Action item. Reproduce the full listing as it stands. Images do not belong in the copy.
#####
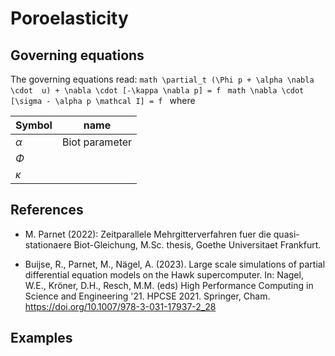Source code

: <!--- HEADER BEGIN -->
<!--- a) MathJax -->
<script type="text/javascript" src="http://cdn.mathjax.org/mathjax/latest/MathJax.js?config=default"></script>
<!--- HEADER END -->


# Poroelasticity 

## Governing equations
The governing equations read:
```math \partial_t (\Phi p + \alpha \nabla \cdot  u) + \nabla \cdot [-\kappa \nabla p] = f ```
```math \nabla \cdot [\sigma - \alpha p \mathcal I] = f ```
 where 

 |Symbol|name|
 |---|---|
 |$\alpha$| Biot parameter|
  |$\Phi$|  |
 |$\kappa$| |



## References
* M. Parnet (2022): Zeitparallele Mehrgitterverfahren fuer die quasi-stationaere Biot-Gleichung, M.Sc. thesis, Goethe Universitaet Frankfurt.

* Buijse, R., Parnet, M., Nägel, A. (2023). Large scale simulations of partial differential equation models on the Hawk supercomputer. In: Nagel, W.E., Kröner, D.H., Resch, M.M. (eds) High Performance Computing in Science and Engineering '21. HPCSE 2021. Springer, Cham. https://doi.org/10.1007/978-3-031-17937-2_28

## Examples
#####
Solution.
Source code

: <!--- HEADER BEGIN -->
<!--- a) MathJax -->
<script type="text/javascript" src="http://cdn.mathjax.org/mathjax/latest/MathJax.js?config=default"></script>
<!--- HEADER END -->


# Poroelasticity 

## Governing equations
The governing equations read:
```math \partial_t (\Phi p + \alpha \nabla \cdot  u) + \nabla \cdot [-\kappa \nabla p] = f ```
```math \nabla \cdot [\sigma - \alpha p \mathcal I] = f ```
 where 

 |Symbol|name|
 |---|---|
 |$\alpha$| Biot parameter|
  |$\Phi$|  |
 |$\kappa$| |



## References
* M. Parnet (2022): Zeitparallele Mehrgitterverfahren fuer die quasi-stationaere Biot-Gleichung, M.Sc. thesis, Goethe Universitaet Frankfurt.

* Buijse, R., Parnet, M., Nägel, A. (2023). Large scale simulations of partial differential equation models on the Hawk supercomputer. In: Nagel, W.E., Kröner, D.H., Resch, M.M. (eds) High Performance Computing in Science and Engineering '21. HPCSE 2021. Springer, Cham. https://doi.org/10.1007/978-3-031-17937-2_28

## Examples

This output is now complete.